TASK MATERIAL: Begin

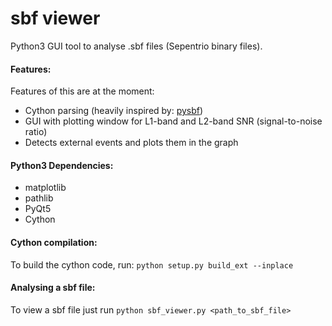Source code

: # sbf viewer
Python3 GUI tool to analyse .sbf files (Sepentrio binary files).
#### Features:
Features of this are at the moment:
* Cython parsing (heavily inspired by: [pysbf][1])
* GUI with plotting window for L1-band and L2-band SNR (signal-to-noise ratio)
* Detects external events and plots them in the graph

#### Python3 Dependencies:
 * matplotlib
 * pathlib
 * PyQt5
 * Cython

#### Cython compilation:
To build the cython code, run: `python setup.py build_ext --inplace`

#### Analysing a sbf file:
To view a sbf file just run `python sbf_viewer.py <path_to_sbf_file>`

[1]: https://github.com/jashandeep-sohi/pysbf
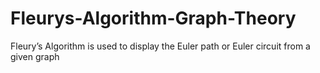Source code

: # Fleurys-Algorithm-Graph-Theory
Fleury’s Algorithm is used to display the Euler path or Euler circuit from a given graph
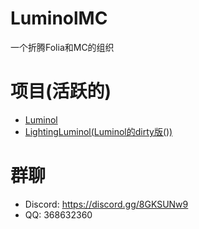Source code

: # LuminolMC
一个折腾Folia和MC的组织

# 项目(活跃的)
 - [Luminol](https://github.com/LuminolMC/Luminol)
 - [LightingLuminol(Luminol的dirty版())](https://github.com/LuminolMC/LightingLuminol)

# 群聊
 - Discord: https://discord.gg/8GKSUNw9
 - QQ: 368632360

TASK MATERIAL: End

#### [ACTION ITEM]
Each entry should come back exactly as written, with its pictures omitted.

#### [OUTPUT OF THE TASK]
Source code

: # sbf viewer
Python3 GUI tool to analyse .sbf files (Sepentrio binary files).
#### Features:
Features of this are at the moment:
* Cython parsing (heavily inspired by: [pysbf][1])
* GUI with plotting window for L1-band and L2-band SNR (signal-to-noise ratio)
* Detects external events and plots them in the graph

#### Python3 Dependencies:
 * matplotlib
 * pathlib
 * PyQt5
 * Cython

#### Cython compilation:
To build the cython code, run: `python setup.py build_ext --inplace`

#### Analysing a sbf file:
To view a sbf file just run `python sbf_viewer.py <path_to_sbf_file>`

[1]: https://github.com/jashandeep-sohi/pysbf
Source code

: # Fleurys-Algorithm-Graph-Theory
Fleury’s Algorithm is used to display the Euler path or Euler circuit from a given graph
Source code

: # LuminolMC
一个折腾Folia和MC的组织

# 项目(活跃的)
 - [Luminol](https://github.com/LuminolMC/Luminol)
 - [LightingLuminol(Luminol的dirty版())](https://github.com/LuminolMC/LightingLuminol)

# 群聊
 - Discord: https://discord.gg/8GKSUNw9
 - QQ: 368632360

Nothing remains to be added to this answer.